The best place to begin understanding idioms is to look at the origin of an idiom.
Bang for the buck, is an idiom that reflects the amount of value you can get for the amount of dollars you have shelled out. The same bang (item) for less money would be the typical approach when shopping for the identical items. Going to five different stores for the identical item might yield five different prices. If you purchased and paid the least amount of money possible, you have gotten the most bang for the buck possible for that item. The “bang” is a metaphor for reward, return, value or best priced item. The “buck” is the dollar amount paid.
Imagine a very large firecracker you purchased for $ 1.00 and a small firecracker that you paid the same amount. When you light the fuse on the larger one, that bang (sound) is just, ok. Next, you light the smaller firecracker and to your surprise, the sound is amazingly loud. The best bang for the buck is the smaller firecracker. After all, you are looking for the loudest noise when you are buying firecrackers and is irrelevant to size. Remember, dynamite comes is small packages!
Why do we call the United State Dollar a buck? Back in the history of the US when the territories were being settled it was common place for the settlers to hunt deer, caribou, elk … etc. They would eat the meat and use the skin or hide of the animal for making clothing and blankets to protect themselves from the weather elements such as rain, snow and the bitter cold. So why the buck? Buck is the name of a male deer. The settlers that needed supplies like bullets, gun powder, boots, services and anything else they were unable to make themselves, had to be purchased or traded for. Since there was not a standard currency available in the most remote regions of settlement territories, settlers would trade buck skins (animal skins) as a form of payment or barter. The trading post would then ship the skins and furs back to the East coast of the US for use in manufacturing items for retail purchase.
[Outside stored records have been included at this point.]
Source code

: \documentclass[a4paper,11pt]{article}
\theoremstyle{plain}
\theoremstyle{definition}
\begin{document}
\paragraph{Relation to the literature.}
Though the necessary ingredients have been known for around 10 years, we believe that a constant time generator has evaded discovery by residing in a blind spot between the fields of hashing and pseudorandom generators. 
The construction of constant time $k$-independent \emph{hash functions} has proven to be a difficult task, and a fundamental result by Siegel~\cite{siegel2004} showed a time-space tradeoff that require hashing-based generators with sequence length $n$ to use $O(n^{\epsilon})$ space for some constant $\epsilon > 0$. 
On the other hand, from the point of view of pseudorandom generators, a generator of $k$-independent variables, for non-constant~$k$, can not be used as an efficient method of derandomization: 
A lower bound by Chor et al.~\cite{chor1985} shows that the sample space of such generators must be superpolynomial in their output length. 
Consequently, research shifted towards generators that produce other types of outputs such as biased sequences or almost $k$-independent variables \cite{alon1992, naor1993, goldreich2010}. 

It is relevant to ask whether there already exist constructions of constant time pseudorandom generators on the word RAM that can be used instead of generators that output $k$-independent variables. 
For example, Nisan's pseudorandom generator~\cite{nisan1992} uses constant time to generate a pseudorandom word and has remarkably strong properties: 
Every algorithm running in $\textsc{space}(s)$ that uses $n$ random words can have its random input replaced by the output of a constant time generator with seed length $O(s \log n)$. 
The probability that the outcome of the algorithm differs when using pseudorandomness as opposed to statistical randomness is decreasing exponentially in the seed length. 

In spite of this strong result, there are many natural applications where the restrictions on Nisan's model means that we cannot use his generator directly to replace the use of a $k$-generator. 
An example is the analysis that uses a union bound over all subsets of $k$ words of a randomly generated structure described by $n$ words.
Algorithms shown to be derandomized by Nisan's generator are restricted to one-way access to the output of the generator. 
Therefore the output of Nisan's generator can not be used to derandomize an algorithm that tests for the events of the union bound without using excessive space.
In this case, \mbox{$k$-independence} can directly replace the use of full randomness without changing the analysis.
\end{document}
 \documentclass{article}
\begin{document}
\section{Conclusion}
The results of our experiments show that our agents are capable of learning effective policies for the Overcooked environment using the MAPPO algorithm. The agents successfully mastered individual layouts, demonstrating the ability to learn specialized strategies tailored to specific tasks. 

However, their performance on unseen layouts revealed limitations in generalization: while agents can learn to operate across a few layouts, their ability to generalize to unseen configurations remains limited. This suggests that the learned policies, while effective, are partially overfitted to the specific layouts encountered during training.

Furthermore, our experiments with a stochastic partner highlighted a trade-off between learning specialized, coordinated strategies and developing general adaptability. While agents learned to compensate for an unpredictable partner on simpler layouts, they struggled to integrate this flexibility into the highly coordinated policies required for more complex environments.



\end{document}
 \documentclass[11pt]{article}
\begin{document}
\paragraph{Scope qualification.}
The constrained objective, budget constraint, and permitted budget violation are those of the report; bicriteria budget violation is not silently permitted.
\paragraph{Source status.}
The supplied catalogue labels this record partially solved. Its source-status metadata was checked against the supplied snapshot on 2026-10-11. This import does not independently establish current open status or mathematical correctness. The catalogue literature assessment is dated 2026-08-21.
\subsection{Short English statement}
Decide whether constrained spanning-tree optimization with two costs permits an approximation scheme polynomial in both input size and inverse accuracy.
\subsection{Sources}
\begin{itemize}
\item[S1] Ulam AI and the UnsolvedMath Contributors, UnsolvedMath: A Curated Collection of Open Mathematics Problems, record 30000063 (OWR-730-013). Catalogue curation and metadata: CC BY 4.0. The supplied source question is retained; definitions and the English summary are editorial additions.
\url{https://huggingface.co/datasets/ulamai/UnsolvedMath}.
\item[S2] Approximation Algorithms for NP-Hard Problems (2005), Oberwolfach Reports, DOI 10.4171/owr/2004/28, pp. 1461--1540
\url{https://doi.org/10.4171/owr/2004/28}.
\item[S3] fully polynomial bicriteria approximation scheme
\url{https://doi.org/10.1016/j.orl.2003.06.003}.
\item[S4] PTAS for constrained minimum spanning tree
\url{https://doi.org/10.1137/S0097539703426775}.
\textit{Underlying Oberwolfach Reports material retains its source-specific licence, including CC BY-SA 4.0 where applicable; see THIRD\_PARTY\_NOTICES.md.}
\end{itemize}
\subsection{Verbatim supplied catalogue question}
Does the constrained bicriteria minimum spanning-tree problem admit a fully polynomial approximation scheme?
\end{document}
Understanding the above is an example why Native speakers understand idioms. Through the educational system and acquisition at a young age, makes idioms a piece of cake. This type of background information is what we’ve learned growing up and makes for a natural foundation in understand metaphoric and term meaning when using idioms. I do not ever remember learning about idioms in school, but instead by learning through acquisition.Teachers never asked us to remember the numerous idioms. Idioms were learned by hearing adults use them. It goes full circle as my example mentioned above. If you have an expanded vocabulary you can more easily navigate idioms and comprehend the context of use, however the metaphoric meaning use can trip up even advanced learners.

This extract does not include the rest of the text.